Very nice moment during my recent work on the tool was generating final
product, that is: a complete Debian repository based on converted packages and
even successfully installation of a package (source and binary) from the
repository created by PyPI2Deb :-)

According to the findings of discussions with my mentor, based on lessons
learned from the trials and several approaches to design, algorithm was finally
developed (hopefully) and almost entirely implemented as follows:

[l] get list of packages
[p] select a new package/version pair
    - if there are no more, end the program
[h] get status of selected pair from the database
    - if the package is already in the repo, go to [p]
    - if conversion files are on disk, go to [s]
[c] select next convert plugin:
    - if there are no more, go to [p]
    - if option --force-conversion is enabled, go to [cc]
    - if selected plugin has already been used, go to [c]
[cc] convert package/version using selected convert plugin
    - if it fails, go to [c]
[s] build a source package
    - if it was not successful:
      - go to [c] if --try-next-conversion-plugin-if-building-src-pkg-fails is
        enabled (at the command line or configuration)
      - go to [p]
[b] select next build plugin
    - if there are no more, go to [p]
    - if option --force-build is enabled, go to [bb]
    - if plugin has already been used, go to [b]
[bb] build a binary package using selected build plugin
    - if it failed:
      - go to [b] if --try-next-build-plugin-if-building-fails is enabled
      - go to [c] if --try-next-conversion-plugin-if-building-fails is enabled
      - go to [p]
[t] select next test plugin
    - if there are no more, go to [r]
[tt] run tests for selected test plugin:
    - if test result is less than 50%:
      - if --try-next-converter-if-tests-fail is enabled, go to [c]
      - go to [p]
    - go to [t]
[r] add to the repository

Thanks to storing results in a database, I was able to determine the
most frequent causes of plugin failures.

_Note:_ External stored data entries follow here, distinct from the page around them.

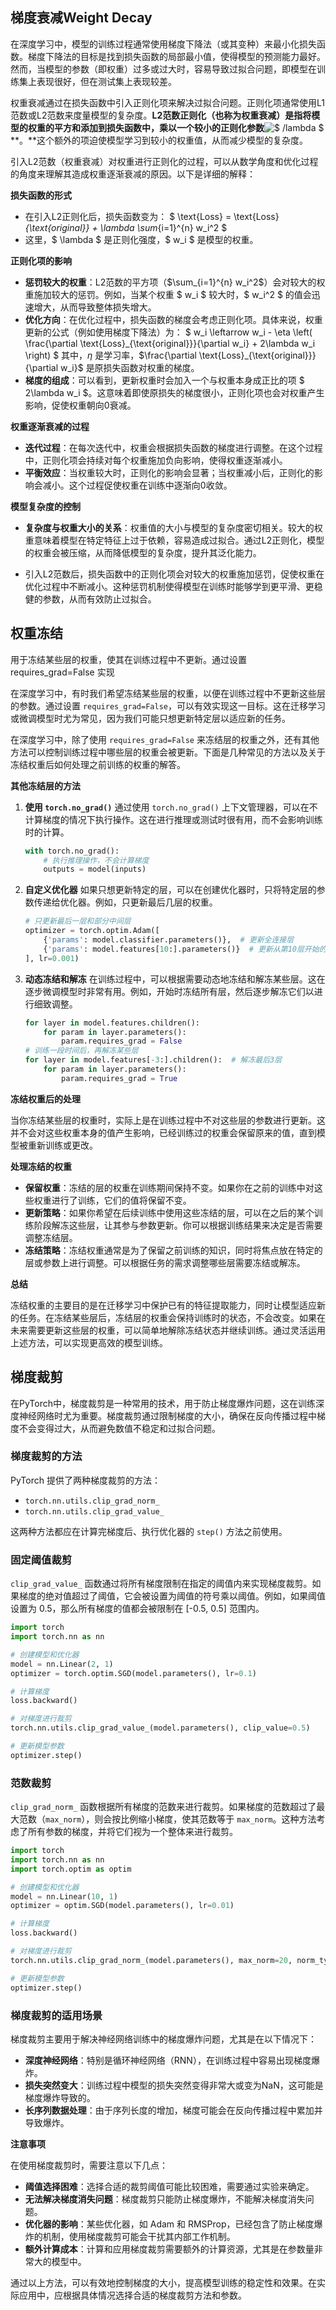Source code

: ## 梯度衰减Weight Decay

在深度学习中，模型的训练过程通常使用梯度下降法（或其变种）来最小化损失函数。梯度下降法的目标是找到损失函数的局部最小值，使得模型的预测能力最好。然而，当模型的参数（即权重）过多或过大时，容易导致过拟合问题，即模型在训练集上表现很好，但在测试集上表现较差。

权重衰减通过在损失函数中引入正则化项来解决过拟合问题。正则化项通常使用L1范数或L2范数来度量模型的复杂度。**L2范数正则化（也称为权重衰减）是指将模型的权重的平方和添加到损失函数中，乘以一个较小的正则化参数**![$ /lambda $](https://latex.csdn.net/eq?%24%20%5Clambda%20%24)**。**这个额外的项迫使模型学习到较小的权重值，从而减少模型的复杂度。

引入L2范数（权重衰减）对权重进行正则化的过程，可以从数学角度和优化过程的角度来理解其造成权重逐渐衰减的原因。以下是详细的解释：

**损失函数的形式**

   - 在引入L2正则化后，损失函数变为：
     $
     \text{Loss} = \text{Loss}_{\text{original}} + \lambda \sum_{i=1}^{n} w_i^2
     $
   - 这里，$ \lambda $ 是正则化强度，$ w_i $ 是模型的权重。

**正则化项的影响**

   - **惩罚较大的权重**：L2范数的平方项（$\sum_{i=1}^{n} w_i^2$）会对较大的权重施加较大的惩罚。例如，当某个权重 $ w_i $ 较大时，$ w_i^2 $ 的值会迅速增大，从而导致整体损失增大。
   - **优化方向**：在优化过程中，损失函数的梯度会考虑正则化项。具体来说，权重更新的公式（例如使用梯度下降法）为：
     $
     w_i \leftarrow w_i - \eta \left( \frac{\partial \text{Loss}_{\text{original}}}{\partial w_i} + 2\lambda w_i \right)
     $
     其中，$\eta$ 是学习率，$\frac{\partial \text{Loss}_{\text{original}}}{\partial w_i}$ 是原损失函数对权重的梯度。
   - **梯度的组成**：可以看到，更新权重时会加入一个与权重本身成正比的项 $ 2\lambda w_i $。这意味着即使原损失的梯度很小，正则化项也会对权重产生影响，促使权重朝向0衰减。

**权重逐渐衰减的过程**

   - **迭代过程**：在每次迭代中，权重会根据损失函数的梯度进行调整。在这个过程中，正则化项会持续对每个权重施加负向影响，使得权重逐渐减小。
   - **平衡效应**：当权重较大时，正则化的影响会显著；当权重减小后，正则化的影响会减小。这个过程促使权重在训练中逐渐向0收敛。

**模型复杂度的控制**

   - **复杂度与权重大小的关系**：权重值的大小与模型的复杂度密切相关。较大的权重意味着模型在特定特征上过于依赖，容易造成过拟合。通过L2正则化，模型的权重会被压缩，从而降低模型的复杂度，提升其泛化能力。

   - 引入L2范数后，损失函数中的正则化项会对较大的权重施加惩罚，促使权重在优化过程中不断减小。这种惩罚机制使得模型在训练时能够学到更平滑、更稳健的参数，从而有效防止过拟合。

## 权重冻结 

用于冻结某些层的权重，使其在训练过程中不更新。通过设置 requires_grad=False 实现

在深度学习中，有时我们希望冻结某些层的权重，以便在训练过程中不更新这些层的参数。通过设置 `requires_grad=False`，可以有效实现这一目标。这在迁移学习或微调模型时尤为常见，因为我们可能只想更新特定层以适应新的任务。

在深度学习中，除了使用 `requires_grad=False` 来冻结层的权重之外，还有其他方法可以控制训练过程中哪些层的权重会被更新。下面是几种常见的方法以及关于冻结权重后如何处理之前训练的权重的解答。

**其他冻结层的方法**

1. **使用 `torch.no_grad()`**
   通过使用 `torch.no_grad()` 上下文管理器，可以在不计算梯度的情况下执行操作。这在进行推理或测试时很有用，而不会影响训练时的计算。

   ```python
   with torch.no_grad():
       # 执行推理操作，不会计算梯度
       outputs = model(inputs)
   ```

2. **自定义优化器**
   如果只想更新特定的层，可以在创建优化器时，只将特定层的参数传递给优化器。例如，只更新最后几层的权重。

   ```python
   # 只更新最后一层和部分中间层
   optimizer = torch.optim.Adam([
       {'params': model.classifier.parameters()},  # 更新全连接层
       {'params': model.features[10:].parameters()}  # 更新从第10层开始的卷积层
   ], lr=0.001)
   ```

3. **动态冻结和解冻**
   在训练过程中，可以根据需要动态地冻结和解冻某些层。这在逐步微调模型时非常有用。例如，开始时冻结所有层，然后逐步解冻它们以进行细致调整。

   ```python
   for layer in model.features.children():
       for param in layer.parameters():
           param.requires_grad = False
   # 训练一段时间后，再解冻某些层
   for layer in model.features[-3:].children():  # 解冻最后3层
       for param in layer.parameters():
           param.requires_grad = True
   ```

**冻结权重后的处理**

当你冻结某些层的权重时，实际上是在训练过程中不对这些层的参数进行更新。这并不会对这些权重本身的值产生影响，已经训练过的权重会保留原来的值，直到模型被重新训练或更改。

**处理冻结的权重**

- **保留权重**：冻结的层的权重在训练期间保持不变。如果你在之前的训练中对这些权重进行了训练，它们的值将保留不变。
- **更新策略**：如果你希望在后续训练中使用这些冻结的层，可以在之后的某个训练阶段解冻这些层，让其参与参数更新。你可以根据训练结果来决定是否需要调整冻结层。
- **冻结策略**：冻结权重通常是为了保留之前训练的知识，同时将焦点放在特定的层或参数上进行调整。可以根据任务的需求调整哪些层需要冻结或解冻。

**总结**

冻结权重的主要目的是在迁移学习中保护已有的特征提取能力，同时让模型适应新的任务。在冻结某些层后，冻结层的权重会保持训练时的状态，不会改变。如果在未来需要更新这些层的权重，可以简单地解除冻结状态并继续训练。通过灵活运用上述方法，可以实现更高效的模型训练。

## 梯度裁剪

在PyTorch中，梯度裁剪是一种常用的技术，用于防止梯度爆炸问题，这在训练深度神经网络时尤为重要。梯度裁剪通过限制梯度的大小，确保在反向传播过程中梯度不会变得过大，从而避免数值不稳定和过拟合问题。

### 梯度裁剪的方法

PyTorch 提供了两种梯度裁剪的方法：

- `torch.nn.utils.clip_grad_norm_`
- `torch.nn.utils.clip_grad_value_`

这两种方法都应在计算完梯度后、执行优化器的 `step()` 方法之前使用。

### 固定阈值裁剪

`clip_grad_value_` 函数通过将所有梯度限制在指定的阈值内来实现梯度裁剪。如果梯度的绝对值超过了阈值，它会被设置为阈值的符号乘以阈值。例如，如果阈值设置为 0.5，那么所有梯度的值都会被限制在 [-0.5, 0.5] 范围内。

```python
import torch
import torch.nn as nn

# 创建模型和优化器
model = nn.Linear(2, 1)
optimizer = torch.optim.SGD(model.parameters(), lr=0.1)

# 计算梯度
loss.backward()

# 对梯度进行裁剪
torch.nn.utils.clip_grad_value_(model.parameters(), clip_value=0.5)

# 更新模型参数
optimizer.step()
```

### 范数裁剪

`clip_grad_norm_` 函数根据所有梯度的范数来进行裁剪。如果梯度的范数超过了最大范数（`max_norm`），则会按比例缩小梯度，使其范数等于 `max_norm`。这种方法考虑了所有参数的梯度，并将它们视为一个整体来进行裁剪。

```python
import torch
import torch.nn as nn
import torch.optim as optim

# 创建模型和优化器
model = nn.Linear(10, 1)
optimizer = optim.SGD(model.parameters(), lr=0.01)

# 计算梯度
loss.backward()

# 对梯度进行裁剪
torch.nn.utils.clip_grad_norm_(model.parameters(), max_norm=20, norm_type=2)

# 更新模型参数
optimizer.step()
```

### 梯度裁剪的适用场景

梯度裁剪主要用于解决神经网络训练中的梯度爆炸问题，尤其是在以下情况下：

- **深度神经网络**：特别是循环神经网络（RNN），在训练过程中容易出现梯度爆炸。
- **损失突然变大**：训练过程中模型的损失突然变得非常大或变为NaN，这可能是梯度爆炸导致的。
- **长序列数据处理**：由于序列长度的增加，梯度可能会在反向传播过程中累加并导致爆炸。

**注意事项**

在使用梯度裁剪时，需要注意以下几点：

- **阈值选择困难**：选择合适的裁剪阈值可能比较困难，需要通过实验来确定。
- **无法解决梯度消失问题**：梯度裁剪只能防止梯度爆炸，不能解决梯度消失问题。
- **优化器的影响**：某些优化器，如 Adam 和 RMSProp，已经包含了防止梯度爆炸的机制，使用梯度裁剪可能会干扰其内部工作机制。
- **额外计算成本**：计算和应用梯度裁剪需要额外的计算资源，尤其是在参数量非常大的模型中。

通过以上方法，可以有效地控制梯度的大小，提高模型训练的稳定性和效果。在实际应用中，应根据具体情况选择合适的梯度裁剪方法和参数。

On this basis, I've improved the
implementation of plugins (particularly: convert plugin’s “post_process”
method) which significantly increased their effectiveness. Still the most
troublesome problems are missing build dependencies, but I'll work on that
(by adding new build plugin: pbuilder and/or sbuild and improving build
dependency detection in conversion plugins).¹

I didn’t want to confuse users with too many options, but as the work
progresses, an increasing number of settings seemed to be useful from the
point of view of a future user:

* --config (path to the config file) - seems trivial, but because of the way
  Python imports modules, a combination of config settings and arguments
  given in the command line requires... considerable creativity to supply
  correct current values²
* --pyversion (version of Python which packages have to support³) - classifiers
  system implemented in the PyPI repository, is not correctly used by many
  developers, so previously obvious choice of PyPI XMP-RPC methods to download
  list of desired packages didn't bring expected results and since I think the
  more converted packages, the better, I had to resort to some tricks to
  efficiently download information about many packages. Currently for Python 2
  - I'm able to retrieve information from PyPI about ~16 000 packages (of
  about 23 thousand available) and about almost all that support Python 3.
* --packages (convert only requested packages) - this is my favorite option, it
  makes debugging a lot easier. Properly implementing it cost me a lot of work
  (due to problems with appropriate queries to the XML-RPC and reasonable
  searching for the tarballs stored on the disk). Problem that has accompanied
  me for a long time was about which set of package names to operate on: the
  original PyPI ones or those already adapted to Debian's Python Policy
  requirements. I am really happy with this option, I can use it to convert
  newly released version of given package and update repository rapidly, it
  checks if requested package/version is available for selected Python
  interpreter, etc.
* --converter, --builder, --exporter - they allow user to select which
  (available) plugin(s) should perform given action. The default plugin order
  is based on priorities set by plugin authors and availability of required
  tools ("is_usable" method)
* --force, --force-conversion, --force-build - gives plugins another try
  to convert/build package/version pair (if a plugin failed once, it's
  skipped by default for given package/version)
* --try-next-converter-if-building-src-package-fails,
  --try-next-conversion-plugin-if-building-fails (still looking for
  better names ;-) - these options force build machine to do a bit more
  work, but eventually it's possible that more packages will be
  available in the repository due to this additional work.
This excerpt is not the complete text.